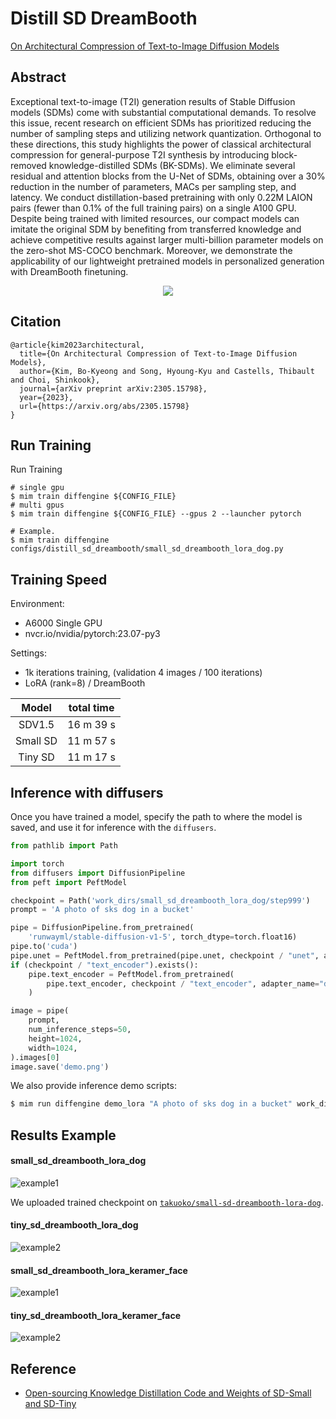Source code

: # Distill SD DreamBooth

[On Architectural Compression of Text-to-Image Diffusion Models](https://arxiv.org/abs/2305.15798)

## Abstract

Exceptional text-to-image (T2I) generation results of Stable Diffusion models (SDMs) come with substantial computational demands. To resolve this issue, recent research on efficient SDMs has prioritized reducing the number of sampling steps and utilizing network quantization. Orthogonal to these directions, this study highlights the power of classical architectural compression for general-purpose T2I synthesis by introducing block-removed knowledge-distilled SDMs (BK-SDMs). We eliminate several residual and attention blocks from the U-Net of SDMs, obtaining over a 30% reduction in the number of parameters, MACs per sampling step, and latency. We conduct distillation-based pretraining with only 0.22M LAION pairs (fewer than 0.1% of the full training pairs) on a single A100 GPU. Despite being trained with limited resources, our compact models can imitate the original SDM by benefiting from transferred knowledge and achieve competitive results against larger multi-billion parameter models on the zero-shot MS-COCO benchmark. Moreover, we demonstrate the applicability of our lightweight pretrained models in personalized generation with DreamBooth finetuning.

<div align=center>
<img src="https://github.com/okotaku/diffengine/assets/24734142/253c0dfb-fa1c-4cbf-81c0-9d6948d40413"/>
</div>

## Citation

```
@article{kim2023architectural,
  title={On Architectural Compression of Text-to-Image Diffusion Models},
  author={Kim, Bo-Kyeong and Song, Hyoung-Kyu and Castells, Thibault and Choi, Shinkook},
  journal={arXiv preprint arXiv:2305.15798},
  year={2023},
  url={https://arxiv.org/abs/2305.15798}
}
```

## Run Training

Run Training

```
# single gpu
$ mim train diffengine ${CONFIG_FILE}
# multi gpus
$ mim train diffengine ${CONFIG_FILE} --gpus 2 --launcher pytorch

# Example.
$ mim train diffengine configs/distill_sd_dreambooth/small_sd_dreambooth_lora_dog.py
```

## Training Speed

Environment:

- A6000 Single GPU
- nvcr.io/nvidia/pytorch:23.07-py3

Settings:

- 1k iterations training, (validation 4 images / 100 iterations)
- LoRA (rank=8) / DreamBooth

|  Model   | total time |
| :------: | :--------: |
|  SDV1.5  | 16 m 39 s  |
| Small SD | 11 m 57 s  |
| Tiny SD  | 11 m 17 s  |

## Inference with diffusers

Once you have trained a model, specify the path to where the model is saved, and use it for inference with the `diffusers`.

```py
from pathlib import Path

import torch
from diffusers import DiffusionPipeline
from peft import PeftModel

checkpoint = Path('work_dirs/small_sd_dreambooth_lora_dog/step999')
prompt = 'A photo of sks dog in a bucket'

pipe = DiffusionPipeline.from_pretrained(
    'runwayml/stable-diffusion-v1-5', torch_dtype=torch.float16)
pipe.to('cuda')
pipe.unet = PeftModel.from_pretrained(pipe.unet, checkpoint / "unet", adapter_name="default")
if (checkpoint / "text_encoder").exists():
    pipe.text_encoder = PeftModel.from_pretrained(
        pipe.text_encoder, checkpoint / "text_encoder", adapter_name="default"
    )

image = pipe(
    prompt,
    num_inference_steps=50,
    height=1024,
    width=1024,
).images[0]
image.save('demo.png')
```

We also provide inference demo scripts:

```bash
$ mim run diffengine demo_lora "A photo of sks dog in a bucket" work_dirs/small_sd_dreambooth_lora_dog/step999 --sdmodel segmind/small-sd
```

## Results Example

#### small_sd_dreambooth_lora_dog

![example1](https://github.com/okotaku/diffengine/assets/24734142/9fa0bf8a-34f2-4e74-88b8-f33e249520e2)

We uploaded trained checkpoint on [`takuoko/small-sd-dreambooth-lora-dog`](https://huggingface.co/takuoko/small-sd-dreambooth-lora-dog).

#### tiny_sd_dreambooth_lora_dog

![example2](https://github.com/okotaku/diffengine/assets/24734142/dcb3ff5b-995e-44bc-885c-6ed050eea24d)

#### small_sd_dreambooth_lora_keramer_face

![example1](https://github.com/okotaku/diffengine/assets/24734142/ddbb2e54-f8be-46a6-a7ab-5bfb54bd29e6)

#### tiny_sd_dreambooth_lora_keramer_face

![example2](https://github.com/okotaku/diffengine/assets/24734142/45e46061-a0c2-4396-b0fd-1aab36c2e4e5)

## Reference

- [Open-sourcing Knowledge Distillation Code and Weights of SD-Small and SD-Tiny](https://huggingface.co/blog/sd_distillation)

--

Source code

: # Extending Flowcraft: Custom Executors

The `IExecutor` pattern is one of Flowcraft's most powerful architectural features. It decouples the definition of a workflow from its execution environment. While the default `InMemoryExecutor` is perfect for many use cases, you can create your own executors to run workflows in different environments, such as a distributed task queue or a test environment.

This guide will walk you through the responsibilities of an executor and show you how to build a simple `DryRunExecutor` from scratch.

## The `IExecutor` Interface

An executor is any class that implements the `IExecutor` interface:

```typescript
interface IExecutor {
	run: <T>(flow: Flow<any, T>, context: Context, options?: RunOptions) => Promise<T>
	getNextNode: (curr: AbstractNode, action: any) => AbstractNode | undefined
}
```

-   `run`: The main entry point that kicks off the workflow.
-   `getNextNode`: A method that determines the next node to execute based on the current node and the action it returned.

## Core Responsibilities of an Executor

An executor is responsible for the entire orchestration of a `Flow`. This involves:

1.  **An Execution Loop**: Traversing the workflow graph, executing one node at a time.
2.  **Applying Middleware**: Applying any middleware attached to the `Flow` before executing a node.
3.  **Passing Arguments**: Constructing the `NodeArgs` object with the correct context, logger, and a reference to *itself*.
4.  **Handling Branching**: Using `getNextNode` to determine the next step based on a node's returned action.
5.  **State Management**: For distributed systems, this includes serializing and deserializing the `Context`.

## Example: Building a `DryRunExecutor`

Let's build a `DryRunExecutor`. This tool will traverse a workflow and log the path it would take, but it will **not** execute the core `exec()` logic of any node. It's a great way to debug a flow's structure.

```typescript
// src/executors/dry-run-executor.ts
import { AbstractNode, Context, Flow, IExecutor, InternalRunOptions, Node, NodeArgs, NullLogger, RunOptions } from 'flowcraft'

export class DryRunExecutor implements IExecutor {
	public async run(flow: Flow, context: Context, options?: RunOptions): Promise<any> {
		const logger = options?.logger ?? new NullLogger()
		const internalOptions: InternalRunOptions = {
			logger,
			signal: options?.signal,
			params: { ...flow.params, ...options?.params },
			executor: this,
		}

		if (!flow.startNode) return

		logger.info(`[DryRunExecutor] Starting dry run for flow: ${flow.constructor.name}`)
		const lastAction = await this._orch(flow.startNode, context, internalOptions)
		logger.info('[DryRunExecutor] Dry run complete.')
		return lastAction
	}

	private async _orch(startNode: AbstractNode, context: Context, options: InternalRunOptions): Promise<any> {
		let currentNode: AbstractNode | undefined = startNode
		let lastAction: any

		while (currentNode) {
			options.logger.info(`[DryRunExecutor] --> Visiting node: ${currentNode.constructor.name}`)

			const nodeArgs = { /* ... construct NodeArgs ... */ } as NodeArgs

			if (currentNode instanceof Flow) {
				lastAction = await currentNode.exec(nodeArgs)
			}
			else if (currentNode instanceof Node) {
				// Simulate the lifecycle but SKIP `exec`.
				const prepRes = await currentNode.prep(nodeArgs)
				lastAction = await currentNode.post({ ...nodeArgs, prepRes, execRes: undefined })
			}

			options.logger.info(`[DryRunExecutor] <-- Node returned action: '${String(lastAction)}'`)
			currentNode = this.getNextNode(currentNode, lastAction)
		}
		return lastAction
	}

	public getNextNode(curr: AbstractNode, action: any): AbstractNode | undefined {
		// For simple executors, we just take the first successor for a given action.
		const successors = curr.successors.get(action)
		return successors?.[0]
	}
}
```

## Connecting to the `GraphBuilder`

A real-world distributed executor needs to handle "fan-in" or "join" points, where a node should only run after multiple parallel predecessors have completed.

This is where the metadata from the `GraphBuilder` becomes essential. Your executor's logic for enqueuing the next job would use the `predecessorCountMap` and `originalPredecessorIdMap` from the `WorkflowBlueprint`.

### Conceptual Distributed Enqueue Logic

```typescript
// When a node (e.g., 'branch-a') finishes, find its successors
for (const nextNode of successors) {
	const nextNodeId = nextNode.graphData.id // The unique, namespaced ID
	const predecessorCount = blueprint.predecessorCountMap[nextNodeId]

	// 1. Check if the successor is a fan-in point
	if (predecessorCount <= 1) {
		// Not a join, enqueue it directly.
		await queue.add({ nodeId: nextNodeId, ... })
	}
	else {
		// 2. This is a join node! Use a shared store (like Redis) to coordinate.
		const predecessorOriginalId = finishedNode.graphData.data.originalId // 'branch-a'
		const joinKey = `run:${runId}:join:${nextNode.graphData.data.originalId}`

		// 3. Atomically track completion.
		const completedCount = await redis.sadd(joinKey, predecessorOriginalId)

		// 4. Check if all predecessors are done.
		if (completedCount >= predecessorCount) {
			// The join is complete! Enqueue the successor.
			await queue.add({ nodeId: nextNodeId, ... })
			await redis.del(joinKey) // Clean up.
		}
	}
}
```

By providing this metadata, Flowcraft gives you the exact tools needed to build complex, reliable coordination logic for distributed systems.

(Exercise prompt):
From the listing above, pick out every line containing "pytorch".

(Exercise response):
$ mim train diffengine ${CONFIG_FILE} --gpus 2 --launcher pytorch
- nvcr.io/nvidia/pytorch:23.07-py3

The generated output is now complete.